World's First Facial Transplant Generates Guarded Excitement

U.S. doctors said it was exciting to know that a partial face transplant had been completed in France, but cautioned against moving too quickly on offering the controversial and complex surgery.

French doctors said today that they had grafted a nose, lips and chin onto a 38-year-old woman disfigured by a dog bite, according to The Associated Press. The doctors involved in the surgery would not give any other information, but are holding a news conference on Friday to discuss the details.

Partial face transplant surgery involves taking full facial tissue from a living but brain-dead "beating-heart donor" and transplanting it to the patient. This technology has been available for years in the U.S., but development has been slowed by the ethical questions it raises, such as disfiguring the brain-dead donor.

Also, the AP reported that doctors did not try normal reconstructive surgery first on the woman, violating the advice of a French government ethics panel, a surgeon familiar with the case said Thursday.

Doctors have wondered whether transplants should be given to people who aren't at immediate risk of dying from their illness or injury -- as is often the case for patients who undergo hand transplants and pancreatic transplants -- because the drugs needed after surgery, known as immunosupressants, are extremely powerful and can cause numerous and sometimes life-threatening side effects.

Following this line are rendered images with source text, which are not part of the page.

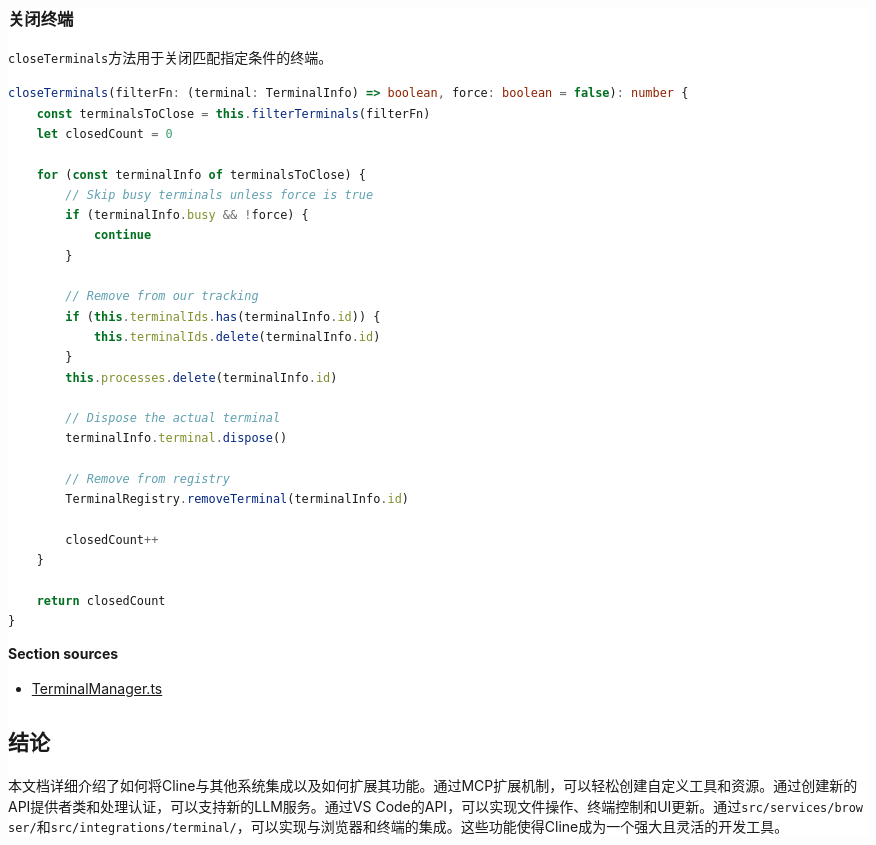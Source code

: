 ### 关闭终端
`closeTerminals`方法用于关闭匹配指定条件的终端。

```typescript
closeTerminals(filterFn: (terminal: TerminalInfo) => boolean, force: boolean = false): number {
	const terminalsToClose = this.filterTerminals(filterFn)
	let closedCount = 0

	for (const terminalInfo of terminalsToClose) {
		// Skip busy terminals unless force is true
		if (terminalInfo.busy && !force) {
			continue
		}

		// Remove from our tracking
		if (this.terminalIds.has(terminalInfo.id)) {
			this.terminalIds.delete(terminalInfo.id)
		}
		this.processes.delete(terminalInfo.id)

		// Dispose the actual terminal
		terminalInfo.terminal.dispose()

		// Remove from registry
		TerminalRegistry.removeTerminal(terminalInfo.id)

		closedCount++
	}

	return closedCount
}
```

**Section sources**
- [TerminalManager.ts](file://src/integrations/terminal/TerminalManager.ts#L385-L430)

## 结论
本文档详细介绍了如何将Cline与其他系统集成以及如何扩展其功能。通过MCP扩展机制，可以轻松创建自定义工具和资源。通过创建新的API提供者类和处理认证，可以支持新的LLM服务。通过VS Code的API，可以实现文件操作、终端控制和UI更新。通过`src/services/browser/`和`src/integrations/terminal/`，可以实现与浏览器和终端的集成。这些功能使得Cline成为一个强大且灵活的开发工具。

"Where do you put a face transplant in that spectrum of things? It clearly falls into the non-lifesaving category, but would a person who doesn't have lips or a nose or any facial features from a burn be better off with a transplant than the way they are?" said Dr. Bruce Cunningham, director of the Division of Plastic and Reconstructive Surgery at the University of Minnesota and president of the American Society of Plastic Surgeons. "A lot of people would say that's a significant improvement."

What needs to be done, Cunningham said, is a series of facial transplants on patients who will be closely followed and cared for by a single, highly reputable medical center. Doing so would allow the center to track the benefits and limitations of such a surgery.

This is most likely to happen at the Cleveland Clinic, which has been trying to organize a facial transplant clinic. The clinic staff released a statement today about the French surgery saying they are committed to offering the procedure one day, but would offer it only for "patients who have exhausted all other means of conventional medical treatment."

John Barker, director of plastic surgery at University of Louisville, which also has been researching the procedure, said in a statement that the treatment could offer disfigured people a "new and potentially better option."

"This is an exciting development, and we will be following the outcome closely for the medical, psychological and ethical information that may be gained," he said.

Currently, a disfigured patient is treated using tissue from the patient's own face, or, if the damage is large and severe, tissue from elsewhere on the body, said Dr. Ian Jackson, director of the Providence Institute for Craniofacial and Reconstructive Surgery in Southfield, Mich.

However, the first option leaves more scarring and the second option often leaves discoloration.

Another option is skin grafting, a technique that simply replaces the skin and not the underlying muscle and connective tissue. But it usually creates a "quilt-like" facial appearance, with patchy areas and skin tightening.

With a donated facial transplant, however, the patient's face would look closer to a normal face, as long as the blood flow remains healthy. What remains to be discovered is whether full facial expression and skin sensation will be re-established. Also, as with most organ transplants, immunosupressant drugs are needed to prevent rejection.

But the medical technicalities aren't the biggest issue. A "beating-heart" donor is needed because muscle tissue can't be transplanted unless taken directly from a patient with bloodflow. But all organs are in short supply, with far more people needing organs than available.

"This is very exciting, but we have a lot to think about before we go full speed ahead with this," Jackson said.